In the Halliburton scandal, watchdog groups claimed that former U.S. Vice President Dick Cheney and his companies gained profits of approximately $39.5 billion as a result of the Iraq war. They also say that U.S. taxpayer dollars funded more than $138 billion in privately-contracted war services such as private security and meal services, with Halliburton the number one recipient of these public funds.
Watchdog groups report that a subsidiary of Halliburton was the top recipient of U.S. taxpayer dollars during the war effort, in the form of government-contracted, private services. Some of these deals did not even require Halliburton to bid for the contracts with other organizations, and the government simply awarded Halliburton the lucrative contracts without competition and without scrutinizing contract prices. Skeptics say that the United States could have performed these functions at a lower overall cost by using U.S. soldiers to perform the work.

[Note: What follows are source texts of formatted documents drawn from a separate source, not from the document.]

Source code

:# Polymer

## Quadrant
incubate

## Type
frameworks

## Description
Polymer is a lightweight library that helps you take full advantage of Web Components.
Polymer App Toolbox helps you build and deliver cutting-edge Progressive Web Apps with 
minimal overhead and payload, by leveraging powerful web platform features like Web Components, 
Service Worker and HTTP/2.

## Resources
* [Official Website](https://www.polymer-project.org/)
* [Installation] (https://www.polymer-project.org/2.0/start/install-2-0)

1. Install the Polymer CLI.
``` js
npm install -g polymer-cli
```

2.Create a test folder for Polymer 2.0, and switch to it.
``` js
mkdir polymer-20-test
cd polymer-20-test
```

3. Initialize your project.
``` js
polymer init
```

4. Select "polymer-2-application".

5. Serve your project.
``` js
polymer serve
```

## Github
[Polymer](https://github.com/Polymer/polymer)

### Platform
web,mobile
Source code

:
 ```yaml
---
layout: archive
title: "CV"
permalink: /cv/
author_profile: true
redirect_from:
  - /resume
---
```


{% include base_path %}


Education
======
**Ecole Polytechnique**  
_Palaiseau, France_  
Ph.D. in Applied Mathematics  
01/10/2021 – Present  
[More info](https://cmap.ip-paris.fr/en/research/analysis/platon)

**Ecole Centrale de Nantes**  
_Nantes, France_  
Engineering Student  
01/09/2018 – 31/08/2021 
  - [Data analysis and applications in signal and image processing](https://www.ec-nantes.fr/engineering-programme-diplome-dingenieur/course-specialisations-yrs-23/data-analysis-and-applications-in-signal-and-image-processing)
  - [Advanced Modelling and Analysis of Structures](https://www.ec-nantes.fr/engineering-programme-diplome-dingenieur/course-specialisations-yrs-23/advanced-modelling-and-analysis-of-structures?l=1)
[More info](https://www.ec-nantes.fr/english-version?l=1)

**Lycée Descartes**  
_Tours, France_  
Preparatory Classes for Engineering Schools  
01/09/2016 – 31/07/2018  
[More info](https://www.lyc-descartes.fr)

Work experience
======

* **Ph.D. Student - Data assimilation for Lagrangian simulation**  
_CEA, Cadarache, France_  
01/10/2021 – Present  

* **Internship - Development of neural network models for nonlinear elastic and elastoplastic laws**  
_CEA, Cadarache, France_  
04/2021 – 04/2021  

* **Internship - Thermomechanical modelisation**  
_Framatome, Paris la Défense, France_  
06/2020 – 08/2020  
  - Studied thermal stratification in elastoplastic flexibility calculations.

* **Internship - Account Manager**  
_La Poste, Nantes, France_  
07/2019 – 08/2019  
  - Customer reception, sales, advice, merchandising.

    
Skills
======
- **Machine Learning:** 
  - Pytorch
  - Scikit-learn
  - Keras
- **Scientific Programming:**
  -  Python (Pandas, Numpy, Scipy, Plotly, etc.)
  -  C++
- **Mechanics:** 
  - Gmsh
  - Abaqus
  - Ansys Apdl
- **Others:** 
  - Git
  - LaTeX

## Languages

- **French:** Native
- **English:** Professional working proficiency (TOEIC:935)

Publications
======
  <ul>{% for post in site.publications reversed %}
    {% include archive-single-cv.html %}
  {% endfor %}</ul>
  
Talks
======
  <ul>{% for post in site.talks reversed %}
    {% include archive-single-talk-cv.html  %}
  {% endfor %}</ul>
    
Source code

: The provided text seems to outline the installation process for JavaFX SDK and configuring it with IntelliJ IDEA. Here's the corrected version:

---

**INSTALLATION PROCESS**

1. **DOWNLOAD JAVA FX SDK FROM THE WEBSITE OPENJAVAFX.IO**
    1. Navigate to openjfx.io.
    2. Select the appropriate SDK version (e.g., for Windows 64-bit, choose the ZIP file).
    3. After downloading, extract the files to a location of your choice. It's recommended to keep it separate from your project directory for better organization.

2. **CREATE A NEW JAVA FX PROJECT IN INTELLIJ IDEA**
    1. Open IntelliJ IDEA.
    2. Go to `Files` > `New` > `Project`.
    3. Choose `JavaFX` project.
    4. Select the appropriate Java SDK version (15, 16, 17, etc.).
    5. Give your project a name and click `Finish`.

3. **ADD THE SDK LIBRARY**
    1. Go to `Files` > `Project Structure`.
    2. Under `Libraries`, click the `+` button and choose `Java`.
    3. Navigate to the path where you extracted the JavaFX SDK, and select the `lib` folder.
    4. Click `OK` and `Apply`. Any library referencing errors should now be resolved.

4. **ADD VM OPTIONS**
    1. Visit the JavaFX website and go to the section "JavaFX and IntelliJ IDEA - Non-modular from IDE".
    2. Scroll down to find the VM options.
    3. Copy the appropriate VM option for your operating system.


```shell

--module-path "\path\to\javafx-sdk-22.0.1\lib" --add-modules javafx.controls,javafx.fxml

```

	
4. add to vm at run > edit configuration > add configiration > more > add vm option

Economics estimate the taxpayer cost of this direct relationship with Halliburton at approximately $60 billion. Critics also say that despite the end of the Iraq war and the withdrawal of troops, private firms such as Halliburton continue to benefit from contracted employees remaining in the country to provide security at the U.S. embassy. For example, Haliburton's subsidiary company, KBR, Inc., continues to benefit in the form of a 2010 renewal contract to provide housing, meals and other basic services in the Middle East. During his run for president against George W. Bush in 2004, John Kerry's accusations against Cheney include that Cheney received approximately $2 million in benefits and incentives from Halliburton as a result of his leadership of the company before holding the office of U.S. Vice President.